Four years ago, we calculated the "equilibrium price" of NG for the US using data and full-cycle economic analyses. The calculation was done to find the required price for a company to get a return on its investment. We used "activation index" -how many dollars are required to deliver one Mcfd NG plus the observed production decline rates and the reported operating costs. For the US as a whole, the average equilibrium price was about $2.50, but such average pricing is of little use because local equilibrium prices ranged from $l/Mcf to $4.75/Mcf.
Calculating the national equilibrium price is an enormous headache to gather the required data. Yet, the equilibrium price would probably not result in much difference in the price. This is why, four years ago, we said that if anybody can bring liquefied natural gas (LNG) in the US for $3.50/Mcf would find a very inviting market share. Several companies acted on this advice.
What about domestic production?
Nothing shows the maturity of the US oil and gas business than the hopelessness of substantially increasing domestic production no matter how much drilling is done and no matter how much politicians exhort the virtues of "energy independence." Maturity in petroleum production implies several factors in a combination of one, two or all three factors: reservoir pressure decline, water influx into the production zone or exploitation of less and less geologically attractive zones. Simply stated, it takes 200 to 250 successful oil wells in the continental US to equal the production of one average Saudi Arabian well.
For NG, the situation is actually equally bleak if not worse. For the last four years, the number of rigs drilling for gas increased from a little less than 700 to almost 1 ,200-a 70% increase. And yet, NG production has remained flat to slightly declining.
The geological and physical requirements for increased production are simply no longer there. The increase in drilling activity, fueled by the recent unprecedented NG price increases, is barely slowing down the inevitable decline of domestic production.

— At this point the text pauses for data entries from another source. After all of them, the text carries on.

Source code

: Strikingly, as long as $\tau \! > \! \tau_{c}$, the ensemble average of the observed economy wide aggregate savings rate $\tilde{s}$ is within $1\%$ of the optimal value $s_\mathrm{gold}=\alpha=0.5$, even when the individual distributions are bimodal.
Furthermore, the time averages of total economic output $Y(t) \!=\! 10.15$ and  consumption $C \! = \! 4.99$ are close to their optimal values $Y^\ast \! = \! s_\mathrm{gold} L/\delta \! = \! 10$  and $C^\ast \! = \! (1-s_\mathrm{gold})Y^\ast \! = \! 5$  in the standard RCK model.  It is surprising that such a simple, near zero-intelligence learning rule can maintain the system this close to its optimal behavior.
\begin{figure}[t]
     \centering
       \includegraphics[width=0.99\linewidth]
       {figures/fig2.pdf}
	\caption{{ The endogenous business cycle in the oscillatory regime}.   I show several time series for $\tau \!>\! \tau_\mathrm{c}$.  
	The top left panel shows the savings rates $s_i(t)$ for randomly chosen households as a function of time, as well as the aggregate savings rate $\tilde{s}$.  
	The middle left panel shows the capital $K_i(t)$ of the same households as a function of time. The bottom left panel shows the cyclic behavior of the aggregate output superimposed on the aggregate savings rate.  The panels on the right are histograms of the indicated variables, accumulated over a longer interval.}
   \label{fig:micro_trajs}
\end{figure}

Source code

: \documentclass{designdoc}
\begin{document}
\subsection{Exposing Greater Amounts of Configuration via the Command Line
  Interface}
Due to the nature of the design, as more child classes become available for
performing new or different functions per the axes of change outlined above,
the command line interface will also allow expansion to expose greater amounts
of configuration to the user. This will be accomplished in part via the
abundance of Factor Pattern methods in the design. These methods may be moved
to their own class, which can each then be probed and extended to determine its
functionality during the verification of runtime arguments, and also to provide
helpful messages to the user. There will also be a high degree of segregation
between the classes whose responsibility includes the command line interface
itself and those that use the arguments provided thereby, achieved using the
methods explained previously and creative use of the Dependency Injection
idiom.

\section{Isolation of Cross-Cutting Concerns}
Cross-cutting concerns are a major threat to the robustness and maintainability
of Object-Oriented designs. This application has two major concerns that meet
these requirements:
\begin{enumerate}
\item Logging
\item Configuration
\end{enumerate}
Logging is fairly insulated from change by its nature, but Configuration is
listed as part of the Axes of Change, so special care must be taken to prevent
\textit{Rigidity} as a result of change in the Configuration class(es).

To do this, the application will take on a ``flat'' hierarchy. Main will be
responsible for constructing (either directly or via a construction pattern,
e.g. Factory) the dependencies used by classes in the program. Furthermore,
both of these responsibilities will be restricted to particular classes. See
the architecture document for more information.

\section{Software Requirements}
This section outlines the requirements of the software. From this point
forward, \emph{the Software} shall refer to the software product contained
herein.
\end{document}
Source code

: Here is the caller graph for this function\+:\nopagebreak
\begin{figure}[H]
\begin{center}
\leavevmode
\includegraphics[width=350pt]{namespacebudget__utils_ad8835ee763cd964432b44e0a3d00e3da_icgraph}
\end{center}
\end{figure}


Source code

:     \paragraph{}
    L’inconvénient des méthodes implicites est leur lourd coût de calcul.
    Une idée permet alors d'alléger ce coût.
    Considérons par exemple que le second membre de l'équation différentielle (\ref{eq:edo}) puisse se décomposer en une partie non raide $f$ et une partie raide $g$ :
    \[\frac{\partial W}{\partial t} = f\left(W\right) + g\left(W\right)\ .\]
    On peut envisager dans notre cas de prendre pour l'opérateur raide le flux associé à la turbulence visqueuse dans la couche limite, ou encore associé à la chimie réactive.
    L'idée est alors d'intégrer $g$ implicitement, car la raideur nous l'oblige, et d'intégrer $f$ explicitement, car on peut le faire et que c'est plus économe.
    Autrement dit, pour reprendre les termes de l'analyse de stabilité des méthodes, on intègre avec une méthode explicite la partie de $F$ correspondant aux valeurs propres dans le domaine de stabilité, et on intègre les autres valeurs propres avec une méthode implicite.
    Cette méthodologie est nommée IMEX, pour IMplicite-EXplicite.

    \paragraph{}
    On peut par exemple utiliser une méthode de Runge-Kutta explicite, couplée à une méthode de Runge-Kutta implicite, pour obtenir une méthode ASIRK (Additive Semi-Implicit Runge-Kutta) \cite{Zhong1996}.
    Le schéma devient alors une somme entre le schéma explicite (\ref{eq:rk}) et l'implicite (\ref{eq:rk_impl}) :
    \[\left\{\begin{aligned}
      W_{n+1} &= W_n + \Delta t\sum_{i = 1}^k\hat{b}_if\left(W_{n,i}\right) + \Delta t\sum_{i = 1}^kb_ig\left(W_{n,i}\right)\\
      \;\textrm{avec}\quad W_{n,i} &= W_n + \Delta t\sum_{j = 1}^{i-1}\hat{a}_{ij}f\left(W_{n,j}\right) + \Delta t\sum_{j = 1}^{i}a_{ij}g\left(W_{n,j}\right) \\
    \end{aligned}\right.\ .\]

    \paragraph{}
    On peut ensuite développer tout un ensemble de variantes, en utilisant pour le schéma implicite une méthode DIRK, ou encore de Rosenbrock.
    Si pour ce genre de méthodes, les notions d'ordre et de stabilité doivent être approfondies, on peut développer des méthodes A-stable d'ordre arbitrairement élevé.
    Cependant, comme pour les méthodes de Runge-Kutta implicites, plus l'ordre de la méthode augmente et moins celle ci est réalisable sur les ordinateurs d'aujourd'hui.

So what does this mean for gas users and investors? Get used to volatility. Now that NG prices are declining, we believe they could fall yet further. But don't be surprised if NG prices increase to $16+ if we have a hot summer and/ or a cold winter. This volatility will continue until the US begins receiving on a regular daily doses-several billion cubic feet (Bcf)-of LNG. Importing LNG is the only answer to US' predicament but the solution is at least two years away.
US is not alone on NG issues.
The UK, the world's other major deregulated gas market, is experiencing similar problemsdeclining domestic production and how to secure supply in advance of completion of major import facilities.Likewise, the UK is also experiencing highly volatile NG prices driven by winter supply (or lack of it), with more substantial seasonal swing than in the US. The forward price curves for NG in the UK and US suggest such price volatility will persist, at least until 2008 when new LNG (and pipeline in the case of the UK) import facilities become functional (Fig. 1).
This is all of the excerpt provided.